肢端紫藍症、女子下腿うっ血紅斑、皮膚紅痛症、高血圧性潰瘍、ライル死指

1 肢端紫藍症acrocyanosis (acroasphyxia)

 若い女性の四肢末端、ときには耳朶・鼻尖・殿・乳房が、寒冷によって、紫藍色を呈し、まれに壊死に至る。ときに蟻走感あるいは疼痛を、しばしば多汗症を伴う。思春期すぎに自然治癒が多い。低温に対する末梢皮膚血管の機能異常であり、マッサージ、浴療法、禁酒、難治のときは交感神経切断術。

2 女子下腿うっ血紅斑erythrocyanosis crurum puellarum s。 feminarium〔KlingmUller 1925〕

 肥り目の若い女性の下腿下1/3に紫藍紅色のやや硬い腫脹が生じ、褐色調の毛孔性角化か伴い、触れると冷たい。寒冷による動脈収縮、静脈弛緩があってうっ血し、毛孔に角化を生ずる。冬期増悪、内分泌障害〔月経不順〕が基礎にある。スカートの長さと関係あり、ミニでは大腿内側にも及ぶ〔寒冷の影響〕。近時肥満男児の大腿・殿部[皮下脂肪の厚い部位]にも見られる。 erythrocyanosis cutis symmetricaともいう。マッサージ・寒冷交互浴・赤外線・紫外線一女性ホルモンなど


3 皮膚紅痛症erythromelalgia〔Weir-Mitchell 1872〕

   成人の下肢末端が温熱[27~36℃以上]によって潮紅腫脹し、灼熱痛、触痛を生じ、多汗となり、皮膚温が上昇する。冷却・安静によって軽快。特発性と続発性〔キノコ中毒・自律神経失調・多血症・糖尿病・高血圧・SLEがあり。わが国ではドクササコ〔ヤブシメジClitocybe acromelalga〕によること多く、摂取後数日で手足に疼痛、約1ヵ月続くが、疲労、睡眠不足で死亡することもある。毒成分はclitidine。一般にchemical mediator として、セロトニン・プロスタグランジンなどが考えられ、一方多血小板血症・血小板機能亢進〔cyclooxygenase亢進→プロスタグランディン産生〕・血管運動障害による微小血管閉塞(microvascular occulsion)によるものもある。治療:安静、患肢挙上、冷却、アスピリンロキソニン


4 高血圧性潰瘍ulcus hypertonicum 〔Martorell 1945~1951〕

  本態性高血圧症の高年女子の下腿下部伸側に両側性に生ずる、治癒傾向の少ない、激しい痛みのある、しばしば手掌大に及ぶ浅い打抜き像を呈する潰瘋。細動脈の硬化・閉塞による老人性壊疽(senile gangrene)とほぼ同義。

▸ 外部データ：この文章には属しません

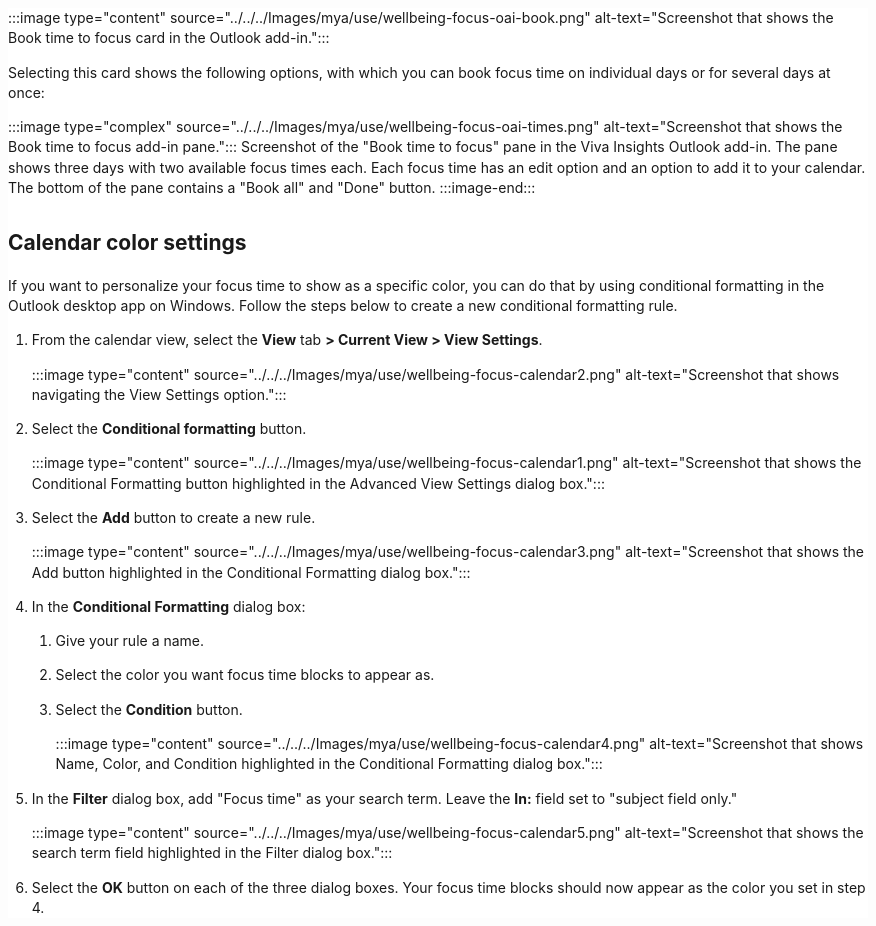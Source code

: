 :::image type="content" source="../../../Images/mya/use/wellbeing-focus-oai-book.png" alt-text="Screenshot that shows the Book time to focus card in the Outlook add-in.":::

Selecting this card shows the following options, with which you can book focus time on individual days or for several days at once:  

:::image type="complex" source="../../../Images/mya/use/wellbeing-focus-oai-times.png" alt-text="Screenshot that shows the Book time to focus add-in pane.":::
   Screenshot of the "Book time to focus" pane in the Viva Insights Outlook add-in. The pane shows three days with two available focus times each. Each focus time has an edit option and an option to add it to your calendar. The bottom of the pane contains a "Book all" and "Done" button.
:::image-end:::

## Calendar color settings

If you want to personalize your focus time to show as a specific color, you can do that by using conditional formatting in the Outlook desktop app on Windows. Follow the steps below to create a new conditional formatting rule.

1. From the calendar view, select the **View** tab **> Current View > View Settings**.

    :::image type="content" source="../../../Images/mya/use/wellbeing-focus-calendar2.png" alt-text="Screenshot that shows navigating the View Settings option.":::

1. Select the **Conditional formatting** button.

    :::image type="content" source="../../../Images/mya/use/wellbeing-focus-calendar1.png" alt-text="Screenshot that shows the Conditional Formatting button highlighted in the Advanced View Settings dialog box.":::

1. Select the **Add** button to create a new rule.

    :::image type="content" source="../../../Images/mya/use/wellbeing-focus-calendar3.png" alt-text="Screenshot that shows the Add button highlighted in the Conditional Formatting dialog box.":::

1. In the **Conditional Formatting** dialog box:
    1. Give your rule a name.
    1. Select the color you want focus time blocks to appear as.
    1. Select the **Condition** button.

        :::image type="content" source="../../../Images/mya/use/wellbeing-focus-calendar4.png" alt-text="Screenshot that shows Name, Color, and Condition highlighted in the Conditional Formatting dialog box.":::

1. In the **Filter** dialog box, add "Focus time" as your search term. Leave the **In:** field set to "subject field only."

    :::image type="content" source="../../../Images/mya/use/wellbeing-focus-calendar5.png" alt-text="Screenshot that shows the search term field highlighted in the Filter dialog box.":::

1. Select the **OK** button on each of the three dialog boxes. Your focus time blocks should now appear as the color you set in step 4.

5 ライル死指digitus mortuus 〔Reil〕、 toter Finger

   寒冷により、突然1ないし数指が蒼白となり冷たくなる。母指・小指は通常侵されない。数分持続して寛解するが、発作性に反復し数年に及ぶ。青成年婦人に多い。寒冷および自律神経異常による指動脈の攣縮か原因である。寒冷を避け、温浴し、あるいは女性ホルモンを投与する。